Uno te hace correr detrás de la posición. Sí, la posición que se supone debes ocupar en la sociedad, o en el trozo de sociedad que te toca: “ser alguien”, “haberle ganado a alguien”. Es el mundo implacable de la ventaja, de la influencia, la importancia de llamarse algo.
Otro te hace correr detrás del cargo: ser autoridad, recibir honores de autoridad, “ser reconocido en las plazas”, esperar el trato especial, el lugar en la cola, el asiento en el teatro, exigirlo incluso.
Otro más te hace correr detrás de tu apariencia: “como te ven te tratan”, “va o no va”, “si te pones algo que te hace sentir mal, te queda mal”. Te impulsa al consumo enfermo de marcas, moda, zapatos, trapos, colores.
Otro más todavía, te amenaza con el futuro: “¿Qué le vas a dar a tus hijos?” “¿No te das cuenta que estás en un mundo cada vez más competitivo y que todos compiten desde que tienen tres años, dos años, un año y que desde la estimulación temprana tu hijo debe ser un ganador o será un looser?”
Y uno, que intenta ser cristiano (torpe pero pacientemente) se queda con una frase: “Busca el Reino de Dios y lo demás se te dará por añadidura”. Y se da cuenta de que si Cristo es Cristo, ese “demás” no son los trapos rojos.

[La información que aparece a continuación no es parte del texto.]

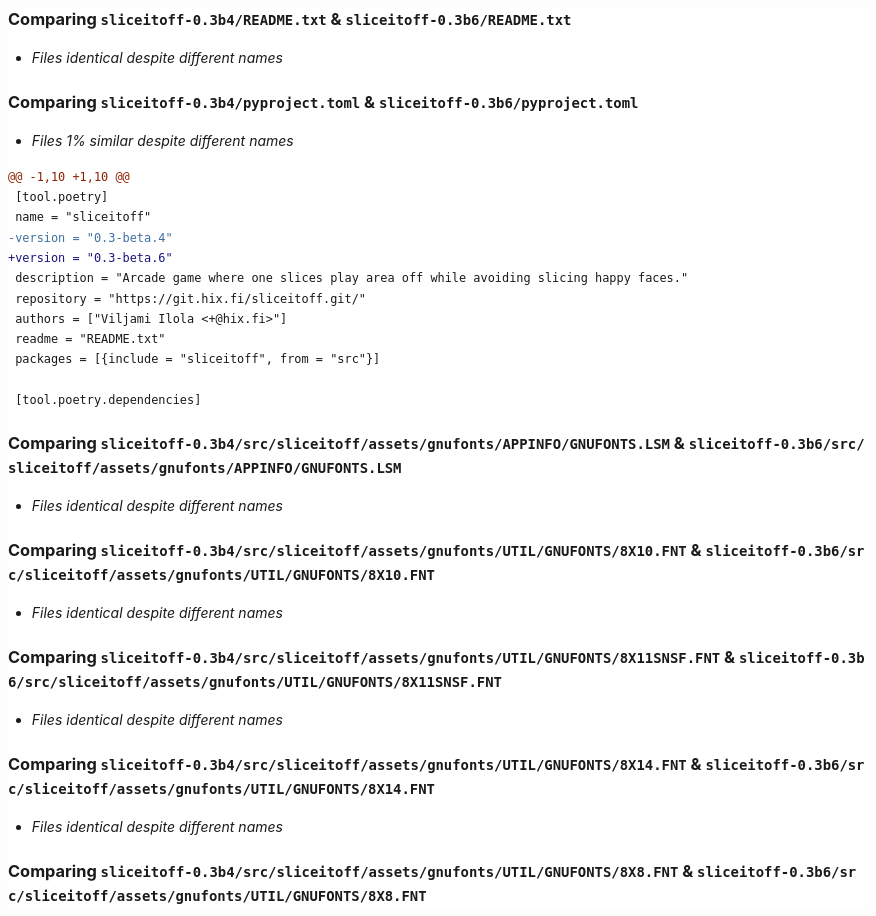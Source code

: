 ### Comparing `sliceitoff-0.3b4/README.txt` & `sliceitoff-0.3b6/README.txt`

 * *Files identical despite different names*

### Comparing `sliceitoff-0.3b4/pyproject.toml` & `sliceitoff-0.3b6/pyproject.toml`

 * *Files 1% similar despite different names*

```diff
@@ -1,10 +1,10 @@
 [tool.poetry]
 name = "sliceitoff"
-version = "0.3-beta.4"
+version = "0.3-beta.6"
 description = "Arcade game where one slices play area off while avoiding slicing happy faces."
 repository = "https://git.hix.fi/sliceitoff.git/"
 authors = ["Viljami Ilola <+@hix.fi>"]
 readme = "README.txt"
 packages = [{include = "sliceitoff", from = "src"}]
 
 [tool.poetry.dependencies]
```

### Comparing `sliceitoff-0.3b4/src/sliceitoff/assets/gnufonts/APPINFO/GNUFONTS.LSM` & `sliceitoff-0.3b6/src/sliceitoff/assets/gnufonts/APPINFO/GNUFONTS.LSM`

 * *Files identical despite different names*

### Comparing `sliceitoff-0.3b4/src/sliceitoff/assets/gnufonts/UTIL/GNUFONTS/8X10.FNT` & `sliceitoff-0.3b6/src/sliceitoff/assets/gnufonts/UTIL/GNUFONTS/8X10.FNT`

 * *Files identical despite different names*

### Comparing `sliceitoff-0.3b4/src/sliceitoff/assets/gnufonts/UTIL/GNUFONTS/8X11SNSF.FNT` & `sliceitoff-0.3b6/src/sliceitoff/assets/gnufonts/UTIL/GNUFONTS/8X11SNSF.FNT`

 * *Files identical despite different names*

### Comparing `sliceitoff-0.3b4/src/sliceitoff/assets/gnufonts/UTIL/GNUFONTS/8X14.FNT` & `sliceitoff-0.3b6/src/sliceitoff/assets/gnufonts/UTIL/GNUFONTS/8X14.FNT`

 * *Files identical despite different names*

### Comparing `sliceitoff-0.3b4/src/sliceitoff/assets/gnufonts/UTIL/GNUFONTS/8X8.FNT` & `sliceitoff-0.3b6/src/sliceitoff/assets/gnufonts/UTIL/GNUFONTS/8X8.FNT`
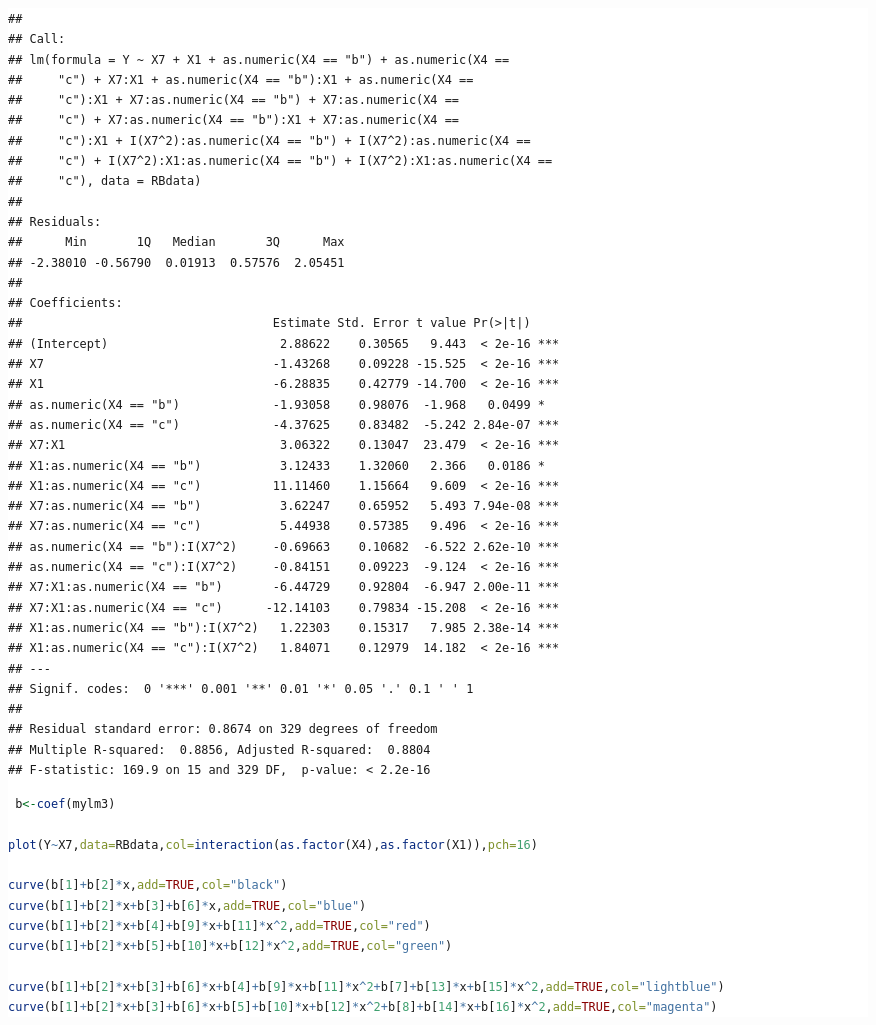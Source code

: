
 ```
## 
## Call:
## lm(formula = Y ~ X7 + X1 + as.numeric(X4 == "b") + as.numeric(X4 == 
##     "c") + X7:X1 + as.numeric(X4 == "b"):X1 + as.numeric(X4 == 
##     "c"):X1 + X7:as.numeric(X4 == "b") + X7:as.numeric(X4 == 
##     "c") + X7:as.numeric(X4 == "b"):X1 + X7:as.numeric(X4 == 
##     "c"):X1 + I(X7^2):as.numeric(X4 == "b") + I(X7^2):as.numeric(X4 == 
##     "c") + I(X7^2):X1:as.numeric(X4 == "b") + I(X7^2):X1:as.numeric(X4 == 
##     "c"), data = RBdata)
## 
## Residuals:
##      Min       1Q   Median       3Q      Max 
## -2.38010 -0.56790  0.01913  0.57576  2.05451 
## 
## Coefficients:
##                                   Estimate Std. Error t value Pr(>|t|)    
## (Intercept)                        2.88622    0.30565   9.443  < 2e-16 ***
## X7                                -1.43268    0.09228 -15.525  < 2e-16 ***
## X1                                -6.28835    0.42779 -14.700  < 2e-16 ***
## as.numeric(X4 == "b")             -1.93058    0.98076  -1.968   0.0499 *  
## as.numeric(X4 == "c")             -4.37625    0.83482  -5.242 2.84e-07 ***
## X7:X1                              3.06322    0.13047  23.479  < 2e-16 ***
## X1:as.numeric(X4 == "b")           3.12433    1.32060   2.366   0.0186 *  
## X1:as.numeric(X4 == "c")          11.11460    1.15664   9.609  < 2e-16 ***
## X7:as.numeric(X4 == "b")           3.62247    0.65952   5.493 7.94e-08 ***
## X7:as.numeric(X4 == "c")           5.44938    0.57385   9.496  < 2e-16 ***
## as.numeric(X4 == "b"):I(X7^2)     -0.69663    0.10682  -6.522 2.62e-10 ***
## as.numeric(X4 == "c"):I(X7^2)     -0.84151    0.09223  -9.124  < 2e-16 ***
## X7:X1:as.numeric(X4 == "b")       -6.44729    0.92804  -6.947 2.00e-11 ***
## X7:X1:as.numeric(X4 == "c")      -12.14103    0.79834 -15.208  < 2e-16 ***
## X1:as.numeric(X4 == "b"):I(X7^2)   1.22303    0.15317   7.985 2.38e-14 ***
## X1:as.numeric(X4 == "c"):I(X7^2)   1.84071    0.12979  14.182  < 2e-16 ***
## ---
## Signif. codes:  0 '***' 0.001 '**' 0.01 '*' 0.05 '.' 0.1 ' ' 1
## 
## Residual standard error: 0.8674 on 329 degrees of freedom
## Multiple R-squared:  0.8856,	Adjusted R-squared:  0.8804 
## F-statistic: 169.9 on 15 and 329 DF,  p-value: < 2.2e-16
```

```r
 b<-coef(mylm3)

plot(Y~X7,data=RBdata,col=interaction(as.factor(X4),as.factor(X1)),pch=16)

curve(b[1]+b[2]*x,add=TRUE,col="black") 
curve(b[1]+b[2]*x+b[3]+b[6]*x,add=TRUE,col="blue")
curve(b[1]+b[2]*x+b[4]+b[9]*x+b[11]*x^2,add=TRUE,col="red")
curve(b[1]+b[2]*x+b[5]+b[10]*x+b[12]*x^2,add=TRUE,col="green")

curve(b[1]+b[2]*x+b[3]+b[6]*x+b[4]+b[9]*x+b[11]*x^2+b[7]+b[13]*x+b[15]*x^2,add=TRUE,col="lightblue")
curve(b[1]+b[2]*x+b[3]+b[6]*x+b[5]+b[10]*x+b[12]*x^2+b[8]+b[14]*x+b[16]*x^2,add=TRUE,col="magenta")
```
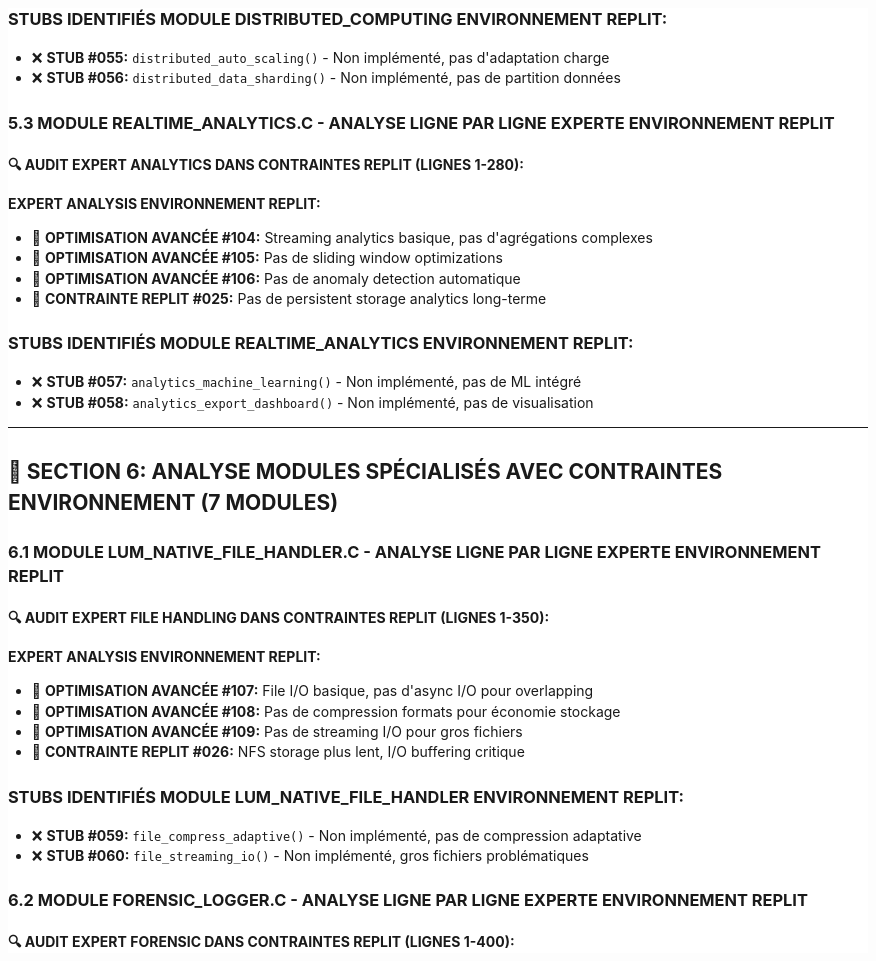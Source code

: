 ### **STUBS IDENTIFIÉS MODULE DISTRIBUTED_COMPUTING ENVIRONNEMENT REPLIT:**
- ❌ **STUB #055:** `distributed_auto_scaling()` - Non implémenté, pas d'adaptation charge
- ❌ **STUB #056:** `distributed_data_sharding()` - Non implémenté, pas de partition données

### 5.3 **MODULE REALTIME_ANALYTICS.C - ANALYSE LIGNE PAR LIGNE EXPERTE ENVIRONNEMENT REPLIT**

#### **🔍 AUDIT EXPERT ANALYTICS DANS CONTRAINTES REPLIT (LIGNES 1-280):**

**EXPERT ANALYSIS ENVIRONNEMENT REPLIT:**
- 🚀 **OPTIMISATION AVANCÉE #104:** Streaming analytics basique, pas d'agrégations complexes
- 🚀 **OPTIMISATION AVANCÉE #105:** Pas de sliding window optimizations
- 🚀 **OPTIMISATION AVANCÉE #106:** Pas de anomaly detection automatique
- 🔧 **CONTRAINTE REPLIT #025:** Pas de persistent storage analytics long-terme

### **STUBS IDENTIFIÉS MODULE REALTIME_ANALYTICS ENVIRONNEMENT REPLIT:**
- ❌ **STUB #057:** `analytics_machine_learning()` - Non implémenté, pas de ML intégré
- ❌ **STUB #058:** `analytics_export_dashboard()` - Non implémenté, pas de visualisation

---

## 🎯 **SECTION 6: ANALYSE MODULES SPÉCIALISÉS AVEC CONTRAINTES ENVIRONNEMENT (7 MODULES)**

### 6.1 **MODULE LUM_NATIVE_FILE_HANDLER.C - ANALYSE LIGNE PAR LIGNE EXPERTE ENVIRONNEMENT REPLIT**

#### **🔍 AUDIT EXPERT FILE HANDLING DANS CONTRAINTES REPLIT (LIGNES 1-350):**

**EXPERT ANALYSIS ENVIRONNEMENT REPLIT:**
- 🚀 **OPTIMISATION AVANCÉE #107:** File I/O basique, pas d'async I/O pour overlapping
- 🚀 **OPTIMISATION AVANCÉE #108:** Pas de compression formats pour économie stockage
- 🚀 **OPTIMISATION AVANCÉE #109:** Pas de streaming I/O pour gros fichiers
- 🔧 **CONTRAINTE REPLIT #026:** NFS storage plus lent, I/O buffering critique

### **STUBS IDENTIFIÉS MODULE LUM_NATIVE_FILE_HANDLER ENVIRONNEMENT REPLIT:**
- ❌ **STUB #059:** `file_compress_adaptive()` - Non implémenté, pas de compression adaptative
- ❌ **STUB #060:** `file_streaming_io()` - Non implémenté, gros fichiers problématiques

### 6.2 **MODULE FORENSIC_LOGGER.C - ANALYSE LIGNE PAR LIGNE EXPERTE ENVIRONNEMENT REPLIT**

#### **🔍 AUDIT EXPERT FORENSIC DANS CONTRAINTES REPLIT (LIGNES 1-400):**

Por eso no me vengan con “¿qué tiene de malo tener una posición para ayudar, buscar la autoridad para servir, cuidar la apariencia para hacer apostolado, darle la mejor educación a los hijos para que sean buenos cristianos y ciudadanos?” Porque contestaré simplemente “nada”. Yo solo hablo de los trapos rojos (detrás de ellos no hay nada y te apartan de buscar lo esencial).